Materials provided |
════════════════════

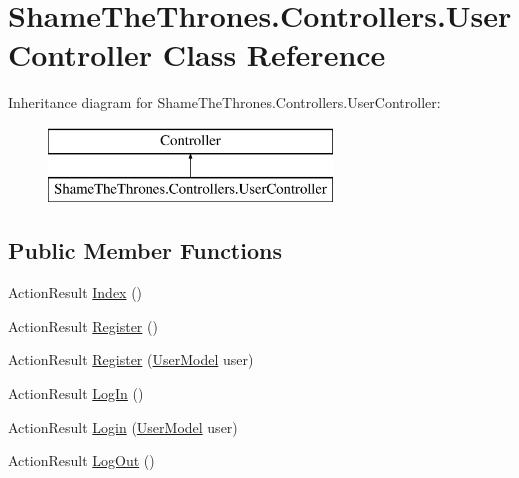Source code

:\hypertarget{class_shame_the_thrones_1_1_controllers_1_1_user_controller}{}\section{Shame\+The\+Thrones.\+Controllers.\+User\+Controller Class Reference}
\label{class_shame_the_thrones_1_1_controllers_1_1_user_controller}
Inheritance diagram for Shame\+The\+Thrones.\+Controllers.\+User\+Controller\+:\begin{figure}[H]
\begin{center}
\leavevmode
\includegraphics[height=2.000000cm]{d8/dd7/class_shame_the_thrones_1_1_controllers_1_1_user_controller}
\end{center}
\end{figure}
\subsection*{Public Member Functions}
\begin{DoxyCompactItemize}
\item 
Action\+Result \hyperlink{class_shame_the_thrones_1_1_controllers_1_1_user_controller_a6ce8baf017c6d47ab611b63e3e5bf4ef}{Index} ()
\item 
Action\+Result \hyperlink{class_shame_the_thrones_1_1_controllers_1_1_user_controller_aba3ef3e0b37b2c6b8ee4a693e37ef337}{Register} ()
\item 
Action\+Result \hyperlink{class_shame_the_thrones_1_1_controllers_1_1_user_controller_a0c708385422e48372babcf838eab177f}{Register} (\hyperlink{class_shame_the_thrones_1_1_models_1_1_user_model}{User\+Model} user)
\item 
Action\+Result \hyperlink{class_shame_the_thrones_1_1_controllers_1_1_user_controller_afcf01e012eda4e7a1387d071ee056410}{Log\+In} ()
\item 
Action\+Result \hyperlink{class_shame_the_thrones_1_1_controllers_1_1_user_controller_aefeac25ee1a0f49812c9eeb34c5d1df3}{Login} (\hyperlink{class_shame_the_thrones_1_1_models_1_1_user_model}{User\+Model} user)
\item 
Action\+Result \hyperlink{class_shame_the_thrones_1_1_controllers_1_1_user_controller_accb5572e0c35bde5ffa6420b9f45c4f9}{Log\+Out} ()
\end{DoxyCompactItemize}


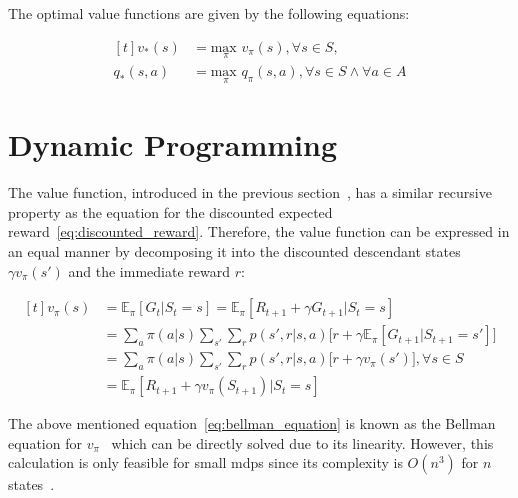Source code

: \documentclass[draft,final]{vutinfth} %
\begin{document}
    The optimal value functions are given by the following equations:

    \begin{equation}
        \begin{aligned}[t]
            v_*(s) &= \underset{\pi}{\text{max }}v_\pi(s), \forall s \in \mathit{S}, \\
            q_*(s,a) &= \underset{\pi}{\text{max }}q_\pi(s,a), \forall s \in \mathit{S} \land \forall a \in \mathit{A}\label{eq:optimal}
        \end{aligned}
    \end{equation}


    \section{Dynamic Programming}

    The value function, introduced in the previous section~, has a similar recursive property as the equation for the discounted expected reward~\eqref{eq:discounted_reward}.
    Therefore, the value function can be expressed in an equal manner by decomposing it into the discounted descendant states $\gamma v_\pi(s')$ and the immediate reward $r$:

    \begin{equation}
        \begin{aligned}[t]
            v_\pi(s) &= \mathbb{E}_\pi[G_t|S_t=s] = \mathbb{E}_\pi[R_{t+1} + \gamma G_{t+1}|S_t=s] \\
            &  =  \sum_{a} \pi(a|s) \sum_{s'}\sum_{r} p(s',r|s,a) \bigg[r + \gamma \mathbb{E}_\pi[G_{t+1}|S_{t+1} = s'] \bigg] \\
            &  =  \sum_{a} \pi(a|s) \sum_{s'}\sum_{r} p(s',r|s,a) \bigg[r + \gamma v_{\pi}(s') \bigg], \forall s \in \mathit{S} \\
            &  =  \mathbb{E}_\pi[R_{t+1} + \gamma v_\pi(S_{t+1})|S_t=s]
            \label{eq:bellman_equation}
        \end{aligned}
    \end{equation}

    The above mentioned equation~\eqref{eq:bellman_equation} is known as the Bellman equation for $v_\pi$~\citep{sutton_reinforcement_2018} which can be directly solved due to its linearity.
    However, this calculation is only feasible for small \gls{mdp}s since its complexity is $O(n^3)$ for $n$ states~\citep{silver_lecture_2015-1}.
\end{document}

════════════════════

Transcribe every entry exactly. Leave out the pictures.

Task solution |
Source code

:\hypertarget{class_shame_the_thrones_1_1_controllers_1_1_user_controller}{}\section{Shame\+The\+Thrones.\+Controllers.\+User\+Controller Class Reference}
\label{class_shame_the_thrones_1_1_controllers_1_1_user_controller}
Inheritance diagram for Shame\+The\+Thrones.\+Controllers.\+User\+Controller\+:\begin{figure}[H]
\begin{center}
\leavevmode
\includegraphics[height=2.000000cm]{d8/dd7/class_shame_the_thrones_1_1_controllers_1_1_user_controller}
\end{center}
\end{figure}
\subsection*{Public Member Functions}
\begin{DoxyCompactItemize}
\item 
Action\+Result \hyperlink{class_shame_the_thrones_1_1_controllers_1_1_user_controller_a6ce8baf017c6d47ab611b63e3e5bf4ef}{Index} ()
\item 
Action\+Result \hyperlink{class_shame_the_thrones_1_1_controllers_1_1_user_controller_aba3ef3e0b37b2c6b8ee4a693e37ef337}{Register} ()
\item 
Action\+Result \hyperlink{class_shame_the_thrones_1_1_controllers_1_1_user_controller_a0c708385422e48372babcf838eab177f}{Register} (\hyperlink{class_shame_the_thrones_1_1_models_1_1_user_model}{User\+Model} user)
\item 
Action\+Result \hyperlink{class_shame_the_thrones_1_1_controllers_1_1_user_controller_afcf01e012eda4e7a1387d071ee056410}{Log\+In} ()
\item 
Action\+Result \hyperlink{class_shame_the_thrones_1_1_controllers_1_1_user_controller_aefeac25ee1a0f49812c9eeb34c5d1df3}{Login} (\hyperlink{class_shame_the_thrones_1_1_models_1_1_user_model}{User\+Model} user)
\item 
Action\+Result \hyperlink{class_shame_the_thrones_1_1_controllers_1_1_user_controller_accb5572e0c35bde5ffa6420b9f45c4f9}{Log\+Out} ()
\end{DoxyCompactItemize}


Source code

: \documentclass[draft,final]{vutinfth} %
\begin{document}
    The optimal value functions are given by the following equations:

    \begin{equation}
        \begin{aligned}[t]
            v_*(s) &= \underset{\pi}{\text{max }}v_\pi(s), \forall s \in \mathit{S}, \\
            q_*(s,a) &= \underset{\pi}{\text{max }}q_\pi(s,a), \forall s \in \mathit{S} \land \forall a \in \mathit{A}\label{eq:optimal}
        \end{aligned}
    \end{equation}


    \section{Dynamic Programming}

    The value function, introduced in the previous section~, has a similar recursive property as the equation for the discounted expected reward~\eqref{eq:discounted_reward}.
    Therefore, the value function can be expressed in an equal manner by decomposing it into the discounted descendant states $\gamma v_\pi(s')$ and the immediate reward $r$:

    \begin{equation}
        \begin{aligned}[t]
            v_\pi(s) &= \mathbb{E}_\pi[G_t|S_t=s] = \mathbb{E}_\pi[R_{t+1} + \gamma G_{t+1}|S_t=s] \\
            &  =  \sum_{a} \pi(a|s) \sum_{s'}\sum_{r} p(s',r|s,a) \bigg[r + \gamma \mathbb{E}_\pi[G_{t+1}|S_{t+1} = s'] \bigg] \\
            &  =  \sum_{a} \pi(a|s) \sum_{s'}\sum_{r} p(s',r|s,a) \bigg[r + \gamma v_{\pi}(s') \bigg], \forall s \in \mathit{S} \\
            &  =  \mathbb{E}_\pi[R_{t+1} + \gamma v_\pi(S_{t+1})|S_t=s]
            \label{eq:bellman_equation}
        \end{aligned}
    \end{equation}

    The above mentioned equation~\eqref{eq:bellman_equation} is known as the Bellman equation for $v_\pi$~\citep{sutton_reinforcement_2018} which can be directly solved due to its linearity.
    However, this calculation is only feasible for small \gls{mdp}s since its complexity is $O(n^3)$ for $n$ states~\citep{silver_lecture_2015-1}.
\end{document}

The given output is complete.